# Data listing:
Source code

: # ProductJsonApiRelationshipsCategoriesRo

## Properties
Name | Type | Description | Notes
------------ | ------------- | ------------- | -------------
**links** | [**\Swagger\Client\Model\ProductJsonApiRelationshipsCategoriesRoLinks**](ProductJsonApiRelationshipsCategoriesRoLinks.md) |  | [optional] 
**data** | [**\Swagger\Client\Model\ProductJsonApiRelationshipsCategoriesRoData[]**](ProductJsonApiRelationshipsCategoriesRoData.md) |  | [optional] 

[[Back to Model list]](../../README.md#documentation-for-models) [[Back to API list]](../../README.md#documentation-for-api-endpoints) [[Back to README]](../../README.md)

# Task instructions:
Restate word for word the lines running from the line that holds "## Properties" to the final line of the entries.

# Solution to the exercise:
## Properties
Name | Type | Description | Notes
------------ | ------------- | ------------- | -------------
**links** | [**\Swagger\Client\Model\ProductJsonApiRelationshipsCategoriesRoLinks**](ProductJsonApiRelationshipsCategoriesRoLinks.md) |  | [optional] 
**data** | [**\Swagger\Client\Model\ProductJsonApiRelationshipsCategoriesRoData[]**](ProductJsonApiRelationshipsCategoriesRoData.md) |  | [optional] 

[[Back to Model list]](../../README.md#documentation-for-models) [[Back to API list]](../../README.md#documentation-for-api-endpoints) [[Back to README]](../../README.md)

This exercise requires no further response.